Затем выступил лорд Линдхёрст:
«Сэр Джон Боуринг, являющийся не только уполномоченным, но и видным проповедником гуманности (смех), сам признает, что судовое свидетельство недействительно и что лорча не имела права поднимать английский флаг. Однако заметьте, что он говорит: «Судно не находилось под нашим покровительством, но китайцы этого не знают. Бога ради, ни слова им об этом». Он даже повторил это, ибо по сути дела его слова сводятся к следующему: мы знаем, что китайцы не были виновны в каком бы то ни было нарушении договора, но мы им этого не скажем; мы будем настаивать на возмещении убытков и на соблюдении особой формы при возвращении арестованных. Ну, а если бы матросы не были возвращены по этой форме, — к какому средству следовало бы тогда прибегнуть? Очень просто, захватить какую-нибудь джонку, военную джонку. Если бы и этого оказалось недостаточно, то захватывать еще, до тех пор пока мы не принудили бы китайцев подчиниться, хотя бы мы и знали, что на их стороне право, а на нашей — никакой справедливости. (Возглас одобрения.) Был ли когда-либо пример поведения более отвратительного, более скандального, пример, я не скажу более мошеннических, но — что одно и то же в нашей стране — более лживых предлогов, которые выдвигались бы должностным? лицом, состоящим на службе британского правительства? (Возглас одобрения.) Удивительно, как это сэр Джон Боуринг мог думать, что он имел право объявить войну. Я могу понять, что человек в таком положении имеет полномочия прибегнуть по необходимости к самозащите; но предпринимать наступательные действия на таком основании, под таким предлогом — это один из самых необычайных случаев, какие только можно найти во всемирной истории. Из документов, представленных палате, совершенно ясно, что с самого начала, когда сэр Джон Боуринг был назначен на нынешнюю должность, его честолюбивым желанием было добиться того, в чем потерпели полную неудачу его предшественники, а именно, проникнуть за стены Кантона. Стремясь только к выполнению этой цели, то есть к тому, чтобы получить доступ в стены Кантона, он без всякой необходимости ввергнул страну в войну; и каков же результат? Принадлежащее британским подданным имущество, ценностью в крупную сумму — 1500000 ф. ст., — теперь конфисковано в городе Кантоне, вдобавок к этому наши фактории сожжены дотла, и все это лишь из-за пагубной политики одного из самых злонамеренных людей.

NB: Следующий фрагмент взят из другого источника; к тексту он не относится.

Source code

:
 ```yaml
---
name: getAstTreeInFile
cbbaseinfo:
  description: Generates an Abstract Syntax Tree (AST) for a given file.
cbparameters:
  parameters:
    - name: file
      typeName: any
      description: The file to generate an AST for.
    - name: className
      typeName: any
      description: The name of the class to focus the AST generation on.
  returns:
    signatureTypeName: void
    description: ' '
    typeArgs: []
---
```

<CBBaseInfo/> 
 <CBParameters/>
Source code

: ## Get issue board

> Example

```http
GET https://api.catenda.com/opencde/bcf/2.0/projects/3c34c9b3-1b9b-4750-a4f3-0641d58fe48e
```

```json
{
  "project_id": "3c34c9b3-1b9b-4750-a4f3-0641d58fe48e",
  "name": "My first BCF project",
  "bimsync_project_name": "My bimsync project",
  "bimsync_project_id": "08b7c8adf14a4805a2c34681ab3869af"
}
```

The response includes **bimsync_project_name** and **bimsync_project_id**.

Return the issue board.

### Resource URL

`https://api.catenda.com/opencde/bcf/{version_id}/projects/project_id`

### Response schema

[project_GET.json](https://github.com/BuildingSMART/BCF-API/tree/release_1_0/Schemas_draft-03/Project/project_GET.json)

«О человек, исполненный гордыни,
Ты облечен недолгой, слабой властью,
Невежда, мнящий мудрецом себя,
Былинка хрупкая, но злобный, как горилла,
Под ликом солнечным творишь такие вещи,
Что ангелы на небе слезы льют»».
[Шекспир. «Мера за меру», акт II, сцена вторая. Ред.]
И, наконец, лорд Грей:
«Если вы, милорды, заглянете в документы, вы убедитесь, что когда сэр Джон Боуринг просил губернатора Е о свидании, то губернатор изъявил готовность встретиться с ним, по назначил для этой цели дом купца У Хао-гуань, находящийся за пределами города. Однако достоинство сэра Джона Боуринга не позволило ему идти куда-либо, кроме как в официальную резиденцию губернатора. Если нельзя ожидать ничего другого, то я жду, по меньшей мере, одного положительного результата от принятия резолюции — немедленного отозвания сэра Джона Боуринга».
То же отношение сэр Джон Боуринг встретил и со стороны палаты общин, а г-н Кобден даже начал свою речь торжественным отречением от этого «человека, с которым его связывала двадцатилетняя дружба».
Дословные выдержки из речей лордов Дерби, Линдхёрста и Грея доказывают, что правительству лорда Пальмерстона достаточно было бы для парирования удара пожертвовать сэром Джоном Боурингом, вместо того чтобы отождествлять себя с этим «видным проповедником гуманности». Не снисхождение и не тактика его противников, а исключительно представленные парламенту документы давали возможность правительству так легко выпутаться из положения; это становится ясным из самого беглого обзора этих документов и основанных на них прений.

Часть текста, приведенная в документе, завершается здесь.